NASA nails test on Voyager spacecraft, 13 billion miles away


NASA nails test on Voyager spacecraft, 13 billion miles away

During the early days of the mission, Voyager 1 flew by Jupiter, Saturn and important moons of each.

Voyager was launched in 1977 and is now the only spacecraft in interstellar space, or the area beyond the solar system. NASA's Jet Propulsion Laboratory compared the feat to successfully starting up a auto that had been sitting idle in the garage for 37 years. We now know, however, that the adjustment worked perfectly, and it should allow Voyager 1 to keep communicating with Earth for a few more years.

NASA engineers have to resort to a set of thrusters called "trajectory correction maneuver" (TCM) since the ones that they have been using have degraded past beyond an acceptable point.

To NASA's delight, the four dormant thrusters came alive.

This is done by a series of puffs from thrusters aboard the craft - small puffs that fire only mere milliseconds, and are more than enough to orient Voyager 1 towards our planet, as NASA explained in their news update last Friday, Dec. 1.

Voyager 1's thrusters still after 37 years of sleep
NASA receives transmission from a spacecraft that's 13 billion miles away from Earth

As of August, Voyager 1 was almost 13 billion miles from Earth, and Voyager 2 about 11 billion miles out.

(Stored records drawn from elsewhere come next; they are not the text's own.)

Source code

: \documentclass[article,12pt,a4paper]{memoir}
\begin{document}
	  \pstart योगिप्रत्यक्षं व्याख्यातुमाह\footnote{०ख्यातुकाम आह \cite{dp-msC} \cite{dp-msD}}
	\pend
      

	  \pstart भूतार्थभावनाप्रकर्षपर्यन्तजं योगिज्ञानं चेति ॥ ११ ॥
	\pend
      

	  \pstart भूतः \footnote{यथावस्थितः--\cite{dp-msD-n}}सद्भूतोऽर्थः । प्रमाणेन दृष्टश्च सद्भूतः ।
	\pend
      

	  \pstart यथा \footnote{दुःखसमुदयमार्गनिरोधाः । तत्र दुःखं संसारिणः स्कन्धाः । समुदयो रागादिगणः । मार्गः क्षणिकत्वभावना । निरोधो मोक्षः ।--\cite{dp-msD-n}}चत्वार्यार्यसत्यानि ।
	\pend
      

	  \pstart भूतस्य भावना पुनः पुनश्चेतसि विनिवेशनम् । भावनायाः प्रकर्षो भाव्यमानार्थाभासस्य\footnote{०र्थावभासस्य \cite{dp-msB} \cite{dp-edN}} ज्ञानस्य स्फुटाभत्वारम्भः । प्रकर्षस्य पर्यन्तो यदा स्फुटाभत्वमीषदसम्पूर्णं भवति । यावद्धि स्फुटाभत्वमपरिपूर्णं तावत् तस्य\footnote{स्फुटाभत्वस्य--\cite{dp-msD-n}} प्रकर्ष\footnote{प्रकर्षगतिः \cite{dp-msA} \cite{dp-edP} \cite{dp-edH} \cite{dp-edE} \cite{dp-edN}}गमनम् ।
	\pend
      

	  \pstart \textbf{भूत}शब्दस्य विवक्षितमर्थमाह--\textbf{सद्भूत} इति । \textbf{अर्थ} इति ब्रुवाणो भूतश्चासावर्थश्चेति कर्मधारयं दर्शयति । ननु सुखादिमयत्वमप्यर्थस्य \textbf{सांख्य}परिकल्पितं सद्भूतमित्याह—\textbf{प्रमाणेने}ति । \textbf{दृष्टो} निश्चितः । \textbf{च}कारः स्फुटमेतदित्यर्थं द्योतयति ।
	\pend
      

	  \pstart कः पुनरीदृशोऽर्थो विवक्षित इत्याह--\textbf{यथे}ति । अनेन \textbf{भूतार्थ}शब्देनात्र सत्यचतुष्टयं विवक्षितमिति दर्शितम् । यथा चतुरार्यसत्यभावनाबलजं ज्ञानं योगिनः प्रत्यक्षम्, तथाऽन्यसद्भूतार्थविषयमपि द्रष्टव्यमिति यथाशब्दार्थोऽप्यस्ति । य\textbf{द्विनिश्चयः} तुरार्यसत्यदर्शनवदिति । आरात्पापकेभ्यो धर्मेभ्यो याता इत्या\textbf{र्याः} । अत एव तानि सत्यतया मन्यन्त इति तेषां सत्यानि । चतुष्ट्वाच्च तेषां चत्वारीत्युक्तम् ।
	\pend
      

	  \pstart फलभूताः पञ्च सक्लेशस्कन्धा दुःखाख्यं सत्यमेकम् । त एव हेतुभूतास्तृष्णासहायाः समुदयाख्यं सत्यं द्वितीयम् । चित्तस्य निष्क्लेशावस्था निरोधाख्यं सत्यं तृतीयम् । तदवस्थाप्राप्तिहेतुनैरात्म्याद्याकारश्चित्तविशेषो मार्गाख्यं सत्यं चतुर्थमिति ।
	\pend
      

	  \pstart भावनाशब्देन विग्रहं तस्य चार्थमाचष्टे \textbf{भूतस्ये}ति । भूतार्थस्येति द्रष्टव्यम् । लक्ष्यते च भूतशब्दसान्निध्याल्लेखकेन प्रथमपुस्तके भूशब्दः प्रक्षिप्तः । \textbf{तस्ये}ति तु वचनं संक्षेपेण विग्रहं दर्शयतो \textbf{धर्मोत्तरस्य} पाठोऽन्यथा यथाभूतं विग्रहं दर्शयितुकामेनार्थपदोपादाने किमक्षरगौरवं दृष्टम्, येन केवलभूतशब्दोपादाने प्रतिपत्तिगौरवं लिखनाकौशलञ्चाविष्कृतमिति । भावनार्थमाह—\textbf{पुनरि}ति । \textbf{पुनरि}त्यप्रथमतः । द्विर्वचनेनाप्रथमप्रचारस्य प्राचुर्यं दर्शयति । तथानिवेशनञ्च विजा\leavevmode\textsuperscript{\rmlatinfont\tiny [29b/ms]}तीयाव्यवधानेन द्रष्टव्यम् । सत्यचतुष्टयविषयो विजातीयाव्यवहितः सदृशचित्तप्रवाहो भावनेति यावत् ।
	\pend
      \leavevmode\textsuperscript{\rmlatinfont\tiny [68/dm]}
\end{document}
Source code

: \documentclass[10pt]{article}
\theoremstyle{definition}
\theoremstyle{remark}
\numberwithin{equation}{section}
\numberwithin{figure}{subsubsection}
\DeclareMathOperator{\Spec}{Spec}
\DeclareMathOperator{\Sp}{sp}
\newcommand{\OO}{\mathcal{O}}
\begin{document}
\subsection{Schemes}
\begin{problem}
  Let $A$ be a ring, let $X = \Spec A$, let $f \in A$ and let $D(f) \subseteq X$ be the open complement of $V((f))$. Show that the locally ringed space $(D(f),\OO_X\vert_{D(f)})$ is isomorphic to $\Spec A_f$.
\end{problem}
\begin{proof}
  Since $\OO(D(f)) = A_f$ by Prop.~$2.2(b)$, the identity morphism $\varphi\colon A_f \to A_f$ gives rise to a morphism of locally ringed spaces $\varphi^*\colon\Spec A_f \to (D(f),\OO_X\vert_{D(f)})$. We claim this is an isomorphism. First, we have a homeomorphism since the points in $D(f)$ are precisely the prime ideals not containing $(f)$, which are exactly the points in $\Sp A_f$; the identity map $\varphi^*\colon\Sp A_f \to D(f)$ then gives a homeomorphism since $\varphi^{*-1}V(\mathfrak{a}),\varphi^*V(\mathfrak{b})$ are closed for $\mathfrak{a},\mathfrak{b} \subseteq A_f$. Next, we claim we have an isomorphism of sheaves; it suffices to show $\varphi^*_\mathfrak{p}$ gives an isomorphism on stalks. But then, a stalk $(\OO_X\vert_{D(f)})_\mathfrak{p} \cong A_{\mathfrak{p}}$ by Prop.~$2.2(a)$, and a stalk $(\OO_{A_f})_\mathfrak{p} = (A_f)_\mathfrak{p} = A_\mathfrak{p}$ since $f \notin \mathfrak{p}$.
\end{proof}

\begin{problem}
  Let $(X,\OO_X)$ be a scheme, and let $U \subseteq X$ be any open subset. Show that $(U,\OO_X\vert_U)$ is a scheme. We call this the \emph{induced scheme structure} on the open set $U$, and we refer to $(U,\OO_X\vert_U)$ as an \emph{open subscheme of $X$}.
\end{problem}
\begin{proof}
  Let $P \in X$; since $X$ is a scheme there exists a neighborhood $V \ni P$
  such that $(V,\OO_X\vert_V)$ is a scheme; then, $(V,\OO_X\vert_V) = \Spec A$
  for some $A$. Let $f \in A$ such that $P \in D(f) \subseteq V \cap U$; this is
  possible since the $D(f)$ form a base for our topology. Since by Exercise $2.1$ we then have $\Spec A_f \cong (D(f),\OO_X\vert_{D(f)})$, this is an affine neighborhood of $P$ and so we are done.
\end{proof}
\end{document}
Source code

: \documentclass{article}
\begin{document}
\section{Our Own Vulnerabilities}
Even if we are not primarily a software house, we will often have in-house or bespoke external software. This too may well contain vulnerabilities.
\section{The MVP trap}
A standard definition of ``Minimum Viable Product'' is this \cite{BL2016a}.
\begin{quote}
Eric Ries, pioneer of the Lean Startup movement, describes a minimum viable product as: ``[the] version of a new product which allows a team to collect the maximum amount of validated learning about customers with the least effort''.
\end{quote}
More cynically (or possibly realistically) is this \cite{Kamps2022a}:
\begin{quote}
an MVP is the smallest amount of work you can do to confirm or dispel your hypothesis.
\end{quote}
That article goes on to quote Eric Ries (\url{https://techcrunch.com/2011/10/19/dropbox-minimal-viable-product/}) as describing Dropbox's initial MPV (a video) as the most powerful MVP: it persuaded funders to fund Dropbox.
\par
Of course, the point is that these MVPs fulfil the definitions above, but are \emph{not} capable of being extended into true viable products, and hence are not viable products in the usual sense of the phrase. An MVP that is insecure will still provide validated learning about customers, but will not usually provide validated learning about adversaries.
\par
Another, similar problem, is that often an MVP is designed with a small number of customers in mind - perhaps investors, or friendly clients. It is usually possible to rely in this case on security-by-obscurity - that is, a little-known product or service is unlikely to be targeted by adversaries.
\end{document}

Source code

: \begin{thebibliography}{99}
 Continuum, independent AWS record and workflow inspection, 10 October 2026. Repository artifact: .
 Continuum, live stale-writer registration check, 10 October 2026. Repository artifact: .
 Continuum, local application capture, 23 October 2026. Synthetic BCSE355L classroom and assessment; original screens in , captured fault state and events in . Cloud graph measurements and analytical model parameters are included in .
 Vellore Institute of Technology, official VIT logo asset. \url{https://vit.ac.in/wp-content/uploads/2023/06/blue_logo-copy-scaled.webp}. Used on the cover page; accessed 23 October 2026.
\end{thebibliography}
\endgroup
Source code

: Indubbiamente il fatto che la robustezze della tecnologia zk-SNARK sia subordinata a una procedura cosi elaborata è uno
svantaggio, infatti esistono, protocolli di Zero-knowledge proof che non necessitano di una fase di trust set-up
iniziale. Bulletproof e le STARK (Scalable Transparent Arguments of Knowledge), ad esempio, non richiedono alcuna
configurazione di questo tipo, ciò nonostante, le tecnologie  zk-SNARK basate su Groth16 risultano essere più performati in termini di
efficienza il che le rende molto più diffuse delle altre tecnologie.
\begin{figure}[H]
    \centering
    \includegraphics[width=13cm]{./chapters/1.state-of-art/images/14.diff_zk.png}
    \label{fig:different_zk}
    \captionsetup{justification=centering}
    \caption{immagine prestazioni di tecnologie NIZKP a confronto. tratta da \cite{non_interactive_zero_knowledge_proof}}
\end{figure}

"The Voyager team got more excited each time with each milestone in the thruster test". Voyager 1 also has "trajectory correction maneuver" thrusters or TCMs, but they worked differently and were used for a different goal, despite having the same build. But because Voyager 1's last planetary encounter was Saturn, the Voyager team hadn't needed to use the TCM thrusters since November 8, 1980. It takes 19 hours, 35 minutes for information to reach Voyager 1 and another 19 hours, 35 minutes for it to report home, so NASA didn't get the results of the data immediately. The attitude control thrusters now used for Voyager 2 are not yet as diminished as Voyager 1's, however. The test went so well, that the team will also do a similar test on the TCM thrusters for Voyager 2, the twin spacecraft of Voyager 1.

On Tuesday, Nov. 28, 2017, Voyager engineers fired up the four TCM thrusters for the first time in 37 years and tested their ability to orient the spacecraft using 10-millisecond pulses.

The last time these engines were run in 1980.